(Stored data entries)
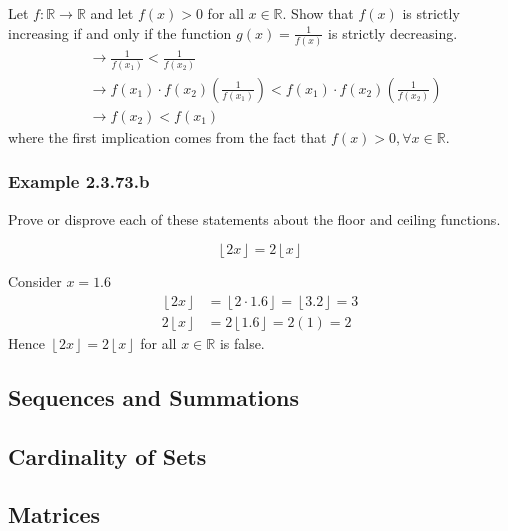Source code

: \documentclass{article}
\begin{document}
Let $ f: \mathbb{R} \rightarrow \mathbb{R} $ and let $ f(x) > 0 $ for all $ x \in \mathbb{R} $. Show that $ f(x) $ is strictly increasing if and only if the function $ g(x) = \frac{ 1 }{ f(x) } $ is strictly decreasing.
\begin{align*}
	 & \rightarrow \frac{ 1 }{ f(x_1) } < \frac{ 1 }{ f(x_2) }                                                                       \\
	 & \rightarrow f(x_1) \cdot f(x_2) \left( \frac{ 1 }{ f(x_1) } \right) < f(x_1) \cdot f(x_2) \left( \frac{ 1 }{ f(x_2) } \right) \\
	 & \rightarrow f(x_2) < f(x_1)
\end{align*}
where the first implication comes from the fact that $ f(x) > 0, \forall x \in \mathbb{R} $.

\subsubsection{Example 2.3.73.b}

Prove or disprove each of these statements about the floor and ceiling functions.

\begin{equation*}
	\left\lfloor 2x \right\rfloor = 2 \left\lfloor x \right\rfloor
\end{equation*}

Consider $ x = 1.6 $
\begin{align*}
	\left\lfloor 2x \right\rfloor  & = \left\lfloor 2 \cdot 1.6 \right\rfloor = \left\lfloor 3.2 \right\rfloor = 3 \\
	2 \left\lfloor x \right\rfloor & = 2 \left\lfloor 1.6 \right\rfloor = 2(1) = 2
\end{align*}
Hence $ \left\lfloor 2x \right\rfloor = 2 \left\lfloor x \right\rfloor $ for all $ x \in \mathbb{R} $ is false.

\subsection{Sequences and Summations}

\subsection{Cardinality of Sets}

\subsection{Matrices}
\end{document}

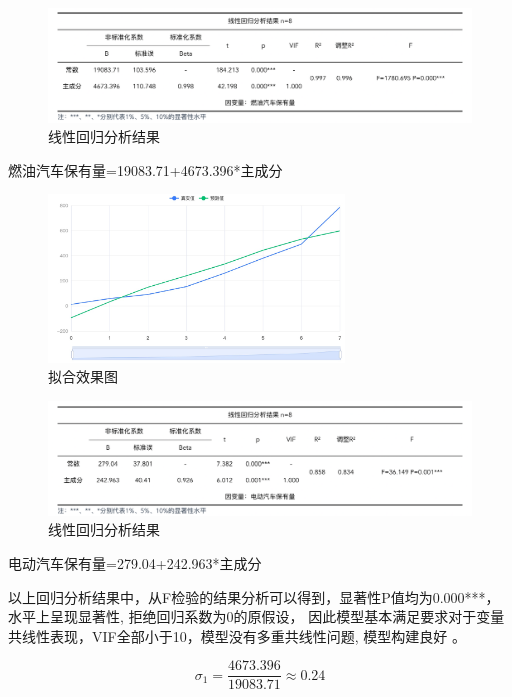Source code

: \documentclass[12pt, a4paper, oneside]{ctexart}
\begin{document}
\begin{figure}[H]
  \centering
  \includegraphics[width=\textwidth]{pic/截屏2022-05-19 下午5.30.59.png}
  \caption{线性回归分析结果}
  \label{fig:线性回归分析结果}
\end{figure}

燃油汽车保有量=19083.71+4673.396*主成分

\begin{figure}[H]
  \centering
  \includegraphics[width=0.7\textwidth]{pic/拟合效果图.jpg}
  \caption{拟合效果图}
  \label{fig:拟合效果图2}
\end{figure}

\begin{figure}[H]
  \centering
  \includegraphics[width=\textwidth]{pic/截屏2022-05-19 下午5.29.26.png}
  \caption{线性回归分析结果}
  \label{fig:线性回归分析结果2}
\end{figure}

电动汽车保有量=279.04+242.963*主成分

以上回归分析结果中，从F检验的结果分析可以得到，显著性P值均为0.000***，水平上呈现显著性,
拒绝回归系数为0的原假设，
因此模型基本满足要求对于变量共线性表现，VIF全部小于10，模型没有多重共线性问题,
模型构建良好 。

\begin{equation}
  \sigma_1=\frac{4673.396}{19083.71}\approx0.24
\end{equation}
\end{document}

*ABOUT THIS EXERCISE*
Give all the entries again exactly, dropping each picture.

*SOLUTION TO THE EXERCISE*
Source code

: \documentclass{article}
\begin{document}
Let $ f: \mathbb{R} \rightarrow \mathbb{R} $ and let $ f(x) > 0 $ for all $ x \in \mathbb{R} $. Show that $ f(x) $ is strictly increasing if and only if the function $ g(x) = \frac{ 1 }{ f(x) } $ is strictly decreasing.
\begin{align*}
	 & \rightarrow \frac{ 1 }{ f(x_1) } < \frac{ 1 }{ f(x_2) }                                                                       \\
	 & \rightarrow f(x_1) \cdot f(x_2) \left( \frac{ 1 }{ f(x_1) } \right) < f(x_1) \cdot f(x_2) \left( \frac{ 1 }{ f(x_2) } \right) \\
	 & \rightarrow f(x_2) < f(x_1)
\end{align*}
where the first implication comes from the fact that $ f(x) > 0, \forall x \in \mathbb{R} $.

\subsubsection{Example 2.3.73.b}

Prove or disprove each of these statements about the floor and ceiling functions.

\begin{equation*}
	\left\lfloor 2x \right\rfloor = 2 \left\lfloor x \right\rfloor
\end{equation*}

Consider $ x = 1.6 $
\begin{align*}
	\left\lfloor 2x \right\rfloor  & = \left\lfloor 2 \cdot 1.6 \right\rfloor = \left\lfloor 3.2 \right\rfloor = 3 \\
	2 \left\lfloor x \right\rfloor & = 2 \left\lfloor 1.6 \right\rfloor = 2(1) = 2
\end{align*}
Hence $ \left\lfloor 2x \right\rfloor = 2 \left\lfloor x \right\rfloor $ for all $ x \in \mathbb{R} $ is false.

\subsection{Sequences and Summations}

\subsection{Cardinality of Sets}

\subsection{Matrices}
\end{document}

Source code

: \documentclass[12pt, a4paper, oneside]{ctexart}
\begin{document}
\begin{figure}[H]
  \centering
  \includegraphics[width=\textwidth]{pic/截屏2022-05-19 下午5.30.59.png}
  \caption{线性回归分析结果}
  \label{fig:线性回归分析结果}
\end{figure}

燃油汽车保有量=19083.71+4673.396*主成分

\begin{figure}[H]
  \centering
  \includegraphics[width=0.7\textwidth]{pic/拟合效果图.jpg}
  \caption{拟合效果图}
  \label{fig:拟合效果图2}
\end{figure}

\begin{figure}[H]
  \centering
  \includegraphics[width=\textwidth]{pic/截屏2022-05-19 下午5.29.26.png}
  \caption{线性回归分析结果}
  \label{fig:线性回归分析结果2}
\end{figure}

电动汽车保有量=279.04+242.963*主成分

以上回归分析结果中，从F检验的结果分析可以得到，显著性P值均为0.000***，水平上呈现显著性,
拒绝回归系数为0的原假设，
因此模型基本满足要求对于变量共线性表现，VIF全部小于10，模型没有多重共线性问题,
模型构建良好 。

\begin{equation}
  \sigma_1=\frac{4673.396}{19083.71}\approx0.24
\end{equation}
\end{document}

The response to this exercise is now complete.